Dug this recently and best I can gather it's unknown in pint.  Any thoughts or info?  It does have a crack.


----------



## midway49 (Aug 24, 2012)

oops


----------



## deenodean (Aug 24, 2012)

There is one pint mentioned in Red Book # 10 with base marked L & W or unmarked. Stopper neck finish for Kline type stopper. Pint aqua $300.00 and up, if this is the one.
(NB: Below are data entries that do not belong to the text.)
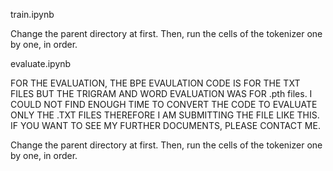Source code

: train.ipynb

Change the parent directory at first.
Then, run the cells of the tokenizer one by one, in order.

evaluate.ipynb

FOR THE EVALUATION, THE BPE EVAULATION CODE IS FOR THE TXT FILES BUT THE TRIGRAM AND WORD EVALUATION
WAS FOR .pth files. I COULD NOT FIND ENOUGH TIME TO CONVERT THE CODE TO EVALUATE ONLY THE .TXT FILES THEREFORE I AM SUBMITTING THE FILE LIKE THIS. IF YOU WANT TO SEE MY FURTHER DOCUMENTS, PLEASE CONTACT ME.

Change the parent directory at first.
Then, run the cells of the tokenizer one by one, in order.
Perhaps those familiar with this jar will comment. 
 Nice find for sure!!


----------



## jarsnstuff (Aug 24, 2012)

Maybe it's just the photo, but are you sure that's a pint?  Have you filled it with water to see how much it holds?  Somehow it just looks smaller than that.  Maybe you just have huge hands? -Tammy


----------



## coreya (Aug 24, 2012)

Looks like an unlisted ( in that size) # 1528 (in the red book and the fruit jar works) circa 1863-1871. There is a long info write up in the Fruit jar works about the evolution of the company, in 1863 Thomas Wightman, M.A. Lorenz & Alexander W.K. Nimik entered partnership under the firm name of Lorenz & Wightman until 1871. This style comes in marked base and unmarked base with quart being 40-50 and HG being 50-75. Please show a pic of the base and the reverse if possible. (this info is from Red Book 9 so it might be listed in 10 as Deenodean has indicated- if its the same one)


----------



## midway49 (Aug 25, 2012)

Thanks for the help and comments guys and gal.  
 No other embossing- not even ghosted or peened out.  Smooth base with key portion barely visible in center.   Holds exactly one pint.


----------



## deenodean (Aug 25, 2012)

agree with Tammy, it looks like a half pint. Yes , a liquid measurement would solve that. If it is a half pint than it is not listed in RB 10...


----------



## midway49 (Sep 8, 2012)

After talking with several prominent jar collectors, it seems there is one undamaged  embossed pint example known. It is embossed L&W on both the side and the base.


----------